# TASK REQUIREMENTS
Where "only" appears in a line of the entries below, that line should be copied.
────────
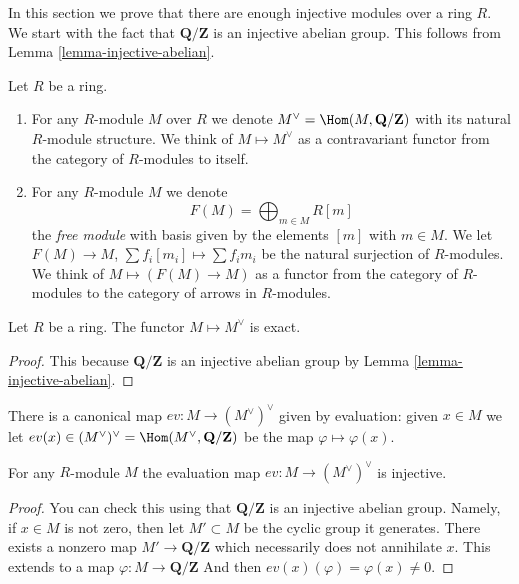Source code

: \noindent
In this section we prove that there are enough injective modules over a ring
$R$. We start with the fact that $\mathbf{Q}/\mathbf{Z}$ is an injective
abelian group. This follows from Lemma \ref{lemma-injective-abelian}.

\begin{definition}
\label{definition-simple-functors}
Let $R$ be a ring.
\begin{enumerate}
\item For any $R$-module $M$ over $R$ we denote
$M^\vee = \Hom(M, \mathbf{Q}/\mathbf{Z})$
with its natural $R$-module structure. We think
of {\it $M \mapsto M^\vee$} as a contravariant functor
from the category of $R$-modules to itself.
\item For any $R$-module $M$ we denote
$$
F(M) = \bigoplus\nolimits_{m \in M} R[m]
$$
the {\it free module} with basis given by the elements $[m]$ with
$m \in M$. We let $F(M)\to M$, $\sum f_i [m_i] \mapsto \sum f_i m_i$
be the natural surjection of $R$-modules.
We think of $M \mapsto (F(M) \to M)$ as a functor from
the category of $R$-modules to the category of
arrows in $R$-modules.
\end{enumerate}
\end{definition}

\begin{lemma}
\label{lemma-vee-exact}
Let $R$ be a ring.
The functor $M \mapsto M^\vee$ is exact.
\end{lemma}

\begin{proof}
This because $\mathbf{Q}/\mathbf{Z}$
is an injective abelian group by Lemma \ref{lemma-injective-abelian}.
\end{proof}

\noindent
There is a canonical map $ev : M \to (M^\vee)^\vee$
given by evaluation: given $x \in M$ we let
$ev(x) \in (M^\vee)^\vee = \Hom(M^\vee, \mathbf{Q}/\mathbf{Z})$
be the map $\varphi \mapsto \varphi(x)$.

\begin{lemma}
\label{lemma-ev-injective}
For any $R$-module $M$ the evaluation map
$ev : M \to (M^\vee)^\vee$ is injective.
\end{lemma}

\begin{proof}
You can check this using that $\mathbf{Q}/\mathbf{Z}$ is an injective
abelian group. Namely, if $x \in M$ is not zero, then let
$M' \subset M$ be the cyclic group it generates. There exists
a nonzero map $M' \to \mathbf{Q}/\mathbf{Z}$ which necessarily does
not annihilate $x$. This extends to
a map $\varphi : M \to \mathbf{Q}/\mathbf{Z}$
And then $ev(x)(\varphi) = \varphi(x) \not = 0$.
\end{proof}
────────
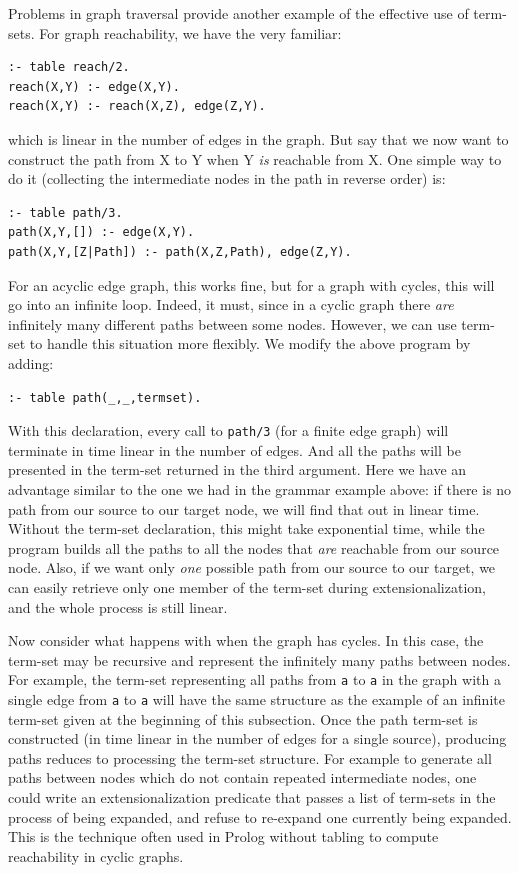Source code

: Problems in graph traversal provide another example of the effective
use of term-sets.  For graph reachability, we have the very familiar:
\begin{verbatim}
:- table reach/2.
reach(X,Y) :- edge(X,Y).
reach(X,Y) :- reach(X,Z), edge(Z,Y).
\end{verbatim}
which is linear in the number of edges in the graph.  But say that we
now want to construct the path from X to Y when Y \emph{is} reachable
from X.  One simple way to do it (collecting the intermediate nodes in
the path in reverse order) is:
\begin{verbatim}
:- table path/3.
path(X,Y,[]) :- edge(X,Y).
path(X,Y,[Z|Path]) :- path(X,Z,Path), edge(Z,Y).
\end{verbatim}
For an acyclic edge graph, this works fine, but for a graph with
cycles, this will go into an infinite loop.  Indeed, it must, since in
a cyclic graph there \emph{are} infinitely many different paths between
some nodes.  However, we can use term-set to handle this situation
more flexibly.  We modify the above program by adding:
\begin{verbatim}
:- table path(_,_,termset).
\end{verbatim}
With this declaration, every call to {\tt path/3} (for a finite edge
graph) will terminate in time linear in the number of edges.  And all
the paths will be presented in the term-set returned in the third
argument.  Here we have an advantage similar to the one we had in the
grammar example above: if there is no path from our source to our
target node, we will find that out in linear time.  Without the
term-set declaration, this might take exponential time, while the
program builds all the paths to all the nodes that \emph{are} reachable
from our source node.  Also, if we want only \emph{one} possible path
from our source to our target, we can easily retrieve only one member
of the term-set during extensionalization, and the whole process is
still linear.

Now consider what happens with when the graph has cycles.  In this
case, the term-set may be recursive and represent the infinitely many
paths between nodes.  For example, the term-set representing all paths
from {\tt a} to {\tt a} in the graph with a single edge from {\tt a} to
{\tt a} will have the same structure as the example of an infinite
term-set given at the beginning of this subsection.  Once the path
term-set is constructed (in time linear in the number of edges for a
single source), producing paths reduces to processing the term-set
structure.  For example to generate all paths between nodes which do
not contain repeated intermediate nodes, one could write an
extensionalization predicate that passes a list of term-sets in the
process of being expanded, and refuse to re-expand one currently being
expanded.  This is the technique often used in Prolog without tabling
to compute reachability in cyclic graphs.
────────
# YOUR RESPONSE
from our source node.  Also, if we want only \emph{one} possible path
from our source to our target, we can easily retrieve only one member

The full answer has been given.